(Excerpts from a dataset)
_____

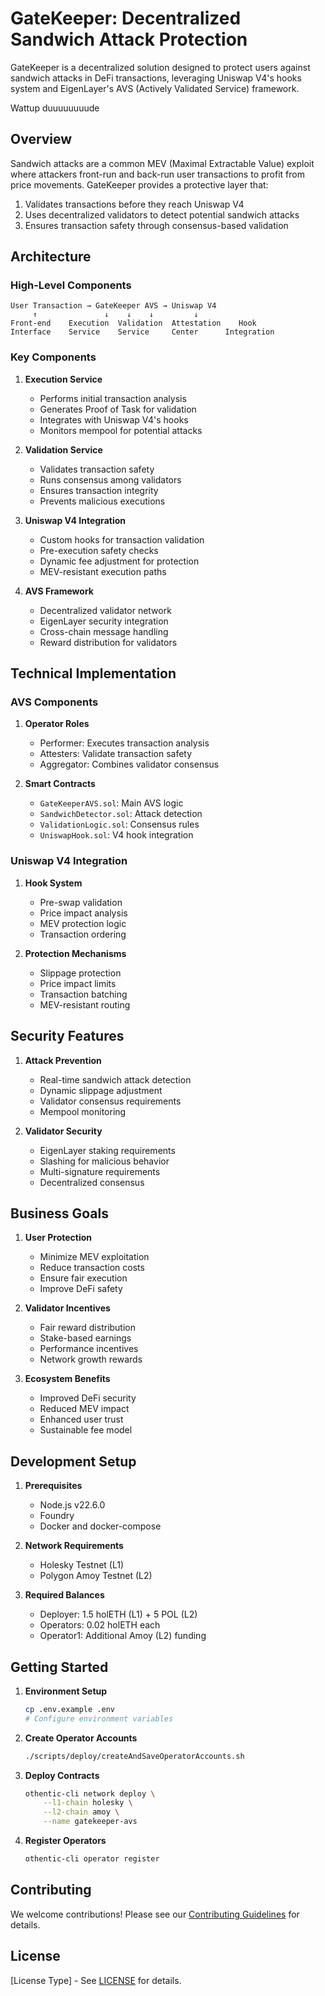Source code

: # GateKeeper: Decentralized Sandwich Attack Protection

GateKeeper is a decentralized solution designed to protect users against sandwich attacks in DeFi transactions, leveraging Uniswap V4's hooks system and EigenLayer's AVS (Actively Validated Service) framework.

Wattup duuuuuuuude

## Overview

Sandwich attacks are a common MEV (Maximal Extractable Value) exploit where attackers front-run and back-run user transactions to profit from price movements. GateKeeper provides a protective layer that:

1. Validates transactions before they reach Uniswap V4
2. Uses decentralized validators to detect potential sandwich attacks
3. Ensures transaction safety through consensus-based validation

## Architecture

### High-Level Components

```
User Transaction → GateKeeper AVS → Uniswap V4
     ↑               ↓    ↓    ↓         ↓
Front-end    Execution  Validation  Attestation    Hook
Interface    Service    Service     Center      Integration
```

### Key Components

1. **Execution Service**
   - Performs initial transaction analysis
   - Generates Proof of Task for validation
   - Integrates with Uniswap V4's hooks
   - Monitors mempool for potential attacks

2. **Validation Service**
   - Validates transaction safety
   - Runs consensus among validators
   - Ensures transaction integrity
   - Prevents malicious executions

3. **Uniswap V4 Integration**
   - Custom hooks for transaction validation
   - Pre-execution safety checks
   - Dynamic fee adjustment for protection
   - MEV-resistant execution paths

4. **AVS Framework**
   - Decentralized validator network
   - EigenLayer security integration
   - Cross-chain message handling
   - Reward distribution for validators

## Technical Implementation

### AVS Components

1. **Operator Roles**
   - Performer: Executes transaction analysis
   - Attesters: Validate transaction safety
   - Aggregator: Combines validator consensus

2. **Smart Contracts**
   - `GateKeeperAVS.sol`: Main AVS logic
   - `SandwichDetector.sol`: Attack detection
   - `ValidationLogic.sol`: Consensus rules
   - `UniswapHook.sol`: V4 hook integration

### Uniswap V4 Integration

1. **Hook System**
   - Pre-swap validation
   - Price impact analysis
   - MEV protection logic
   - Transaction ordering

2. **Protection Mechanisms**
   - Slippage protection
   - Price impact limits
   - Transaction batching
   - MEV-resistant routing

## Security Features

1. **Attack Prevention**
   - Real-time sandwich attack detection
   - Dynamic slippage adjustment
   - Validator consensus requirements
   - Mempool monitoring

2. **Validator Security**
   - EigenLayer staking requirements
   - Slashing for malicious behavior
   - Multi-signature requirements
   - Decentralized consensus

## Business Goals

1. **User Protection**
   - Minimize MEV exploitation
   - Reduce transaction costs
   - Ensure fair execution
   - Improve DeFi safety

2. **Validator Incentives**
   - Fair reward distribution
   - Stake-based earnings
   - Performance incentives
   - Network growth rewards

3. **Ecosystem Benefits**
   - Improved DeFi security
   - Reduced MEV impact
   - Enhanced user trust
   - Sustainable fee model

## Development Setup

1. **Prerequisites**
   - Node.js v22.6.0
   - Foundry
   - Docker and docker-compose

2. **Network Requirements**
   - Holesky Testnet (L1)
   - Polygon Amoy Testnet (L2)

3. **Required Balances**
   - Deployer: 1.5 holETH (L1) + 5 POL (L2)
   - Operators: 0.02 holETH each
   - Operator1: Additional Amoy (L2) funding

## Getting Started

1. **Environment Setup**
   ```bash
   cp .env.example .env
   # Configure environment variables
   ```

2. **Create Operator Accounts**
   ```bash
   ./scripts/deploy/createAndSaveOperatorAccounts.sh
   ```

3. **Deploy Contracts**
   ```bash
   othentic-cli network deploy \
       --l1-chain holesky \
       --l2-chain amoy \
       --name gatekeeper-avs
   ```

4. **Register Operators**
   ```bash
   othentic-cli operator register
   ```

## Contributing

We welcome contributions! Please see our [Contributing Guidelines](CONTRIBUTING.md) for details.

## License

[License Type] - See [LICENSE](LICENSE) for details.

_____

# Exercise
Make an exact copy of each line, beginning at the one containing "2. **Validator Security**" and ending with the last line of the data, and of no other line.

# Task output
2. **Validator Security**
   - EigenLayer staking requirements
   - Slashing for malicious behavior
   - Multi-signature requirements
   - Decentralized consensus

## Business Goals

1. **User Protection**
   - Minimize MEV exploitation
   - Reduce transaction costs
   - Ensure fair execution
   - Improve DeFi safety

2. **Validator Incentives**
   - Fair reward distribution
   - Stake-based earnings
   - Performance incentives
   - Network growth rewards

3. **Ecosystem Benefits**
   - Improved DeFi security
   - Reduced MEV impact
   - Enhanced user trust
   - Sustainable fee model

## Development Setup

1. **Prerequisites**
   - Node.js v22.6.0
   - Foundry
   - Docker and docker-compose

2. **Network Requirements**
   - Holesky Testnet (L1)
   - Polygon Amoy Testnet (L2)

3. **Required Balances**
   - Deployer: 1.5 holETH (L1) + 5 POL (L2)
   - Operators: 0.02 holETH each
   - Operator1: Additional Amoy (L2) funding

## Getting Started

1. **Environment Setup**
   ```bash
   cp .env.example .env
   # Configure environment variables
   ```

2. **Create Operator Accounts**
   ```bash
   ./scripts/deploy/createAndSaveOperatorAccounts.sh
   ```

3. **Deploy Contracts**
   ```bash
   othentic-cli network deploy \
       --l1-chain holesky \
       --l2-chain amoy \
       --name gatekeeper-avs
   ```

4. **Register Operators**
   ```bash
   othentic-cli operator register
   ```

## Contributing

We welcome contributions! Please see our [Contributing Guidelines](CONTRIBUTING.md) for details.

## License

[License Type] - See [LICENSE](LICENSE) for details.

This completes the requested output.